Monday, May 28, 2012

Summer Reading!

When I found out about Jillian's Classics Club, I was tempted to commit myself to reading 50 classics in the next five years--and then realized that I'll probably end up reading about that many classics in that time anyway, being an English major (and considering all the internships and minors and whatever else I'm still planning to do, I'll probably be in school for that long, too). And I certainly won't have time to read 50 classics in addition to all those classics that I will certainly end up reading for school.

Anyway, before I started furiously listing all the classics I've always wanted to read and posting enthusiastic comments all over Jillian's blog (and neglecting my far-more-relevant-to-life studies), I realized how impractical it would be to take part in such a hefty book challenge, particularly since I've never participated in a book challenge before.

But even after I decided that being a good student was more important than indulging my classics/blogging fantasies, I remained intrigued. For a while I've been trying to do more reading outside of school. Let's face it, I waste plenty of time that I could be spending on more valuable pursuits. In my efforts to start using my time more wisely, I even checked a couple of travel books out of the library (in which I still have yet to get past the first chapters). And yet, here I am, still watching old episodes of Say Yes to the Dress on YouTube. (Yes, I spend my time watching giddy brides try on ridiculously expensive dresses that they will only ever wear once. It's my gateway drug...) I've been thinking how motivating it would be to be part of a reading challenge. It might get me reading some books I might not have read otherwise, and hey, it would be an adventure. At the very least, it would get me reading more, even if I didn't finish.

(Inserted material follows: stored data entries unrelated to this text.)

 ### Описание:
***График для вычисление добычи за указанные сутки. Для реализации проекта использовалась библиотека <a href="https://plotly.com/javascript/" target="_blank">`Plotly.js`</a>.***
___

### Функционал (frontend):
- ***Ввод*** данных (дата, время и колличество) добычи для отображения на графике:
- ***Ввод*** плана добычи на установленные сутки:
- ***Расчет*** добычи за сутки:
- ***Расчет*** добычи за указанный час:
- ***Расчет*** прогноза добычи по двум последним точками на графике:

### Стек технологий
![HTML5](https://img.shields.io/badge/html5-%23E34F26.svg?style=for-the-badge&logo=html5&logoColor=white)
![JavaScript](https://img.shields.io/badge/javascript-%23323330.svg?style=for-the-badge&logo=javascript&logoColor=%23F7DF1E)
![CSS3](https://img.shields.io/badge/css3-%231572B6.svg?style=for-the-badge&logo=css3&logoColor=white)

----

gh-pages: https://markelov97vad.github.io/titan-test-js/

So I went in search of a more do-able reading challenge. In my quest, I found A Novel Challenge, which led me to this reading challenge by Reading Writers. It's simple enough--only 8 books required for the next 3 months, and the categories are pretty open-ended. And better yet, it starts today (which gave me a few days to think about it after I found the challenge). So I decided to take the plunge!

Wednesday, May 23, 2012

Reflection, Discovery, Lying Upside-Down

"The real voyage of discovery consists not in seeking new landscapes, but in having new eyes." -Marcel Proust

Tonight as I was sitting in my room, attempting to study, my roommate Michelle came in. "I want to do something!" she exclaimed. "I can't do homework anymore! I just want to...I don't know, do something!"

I thought a moment. "Okay. Let's hike the Y."

If you're unfamiliar with BYU, there's a giant white Y on a mountain, visible from pretty much anywhere in Provo. Hiking up to the Y is fairly commonplace among the students, but I just did it for the first time last weekend and I loved it, so I was eager to do it again tonight. I'm not sure what prompted me to make such a random decision, but within the next ten minutes I was dragging my roommate out the door and into the thick, hot evening air.

One of the best little decisions I've ever made. Michelle and I had a great talk walking up and down that mountain. We talked about life, goals, God. Things that matter.

It made me often do I take a minute to focus on the things that really matter? How often in life do I honestly step back and say, Okay. I've been trudging through every day and doing my best. But now it's time to reflect on why.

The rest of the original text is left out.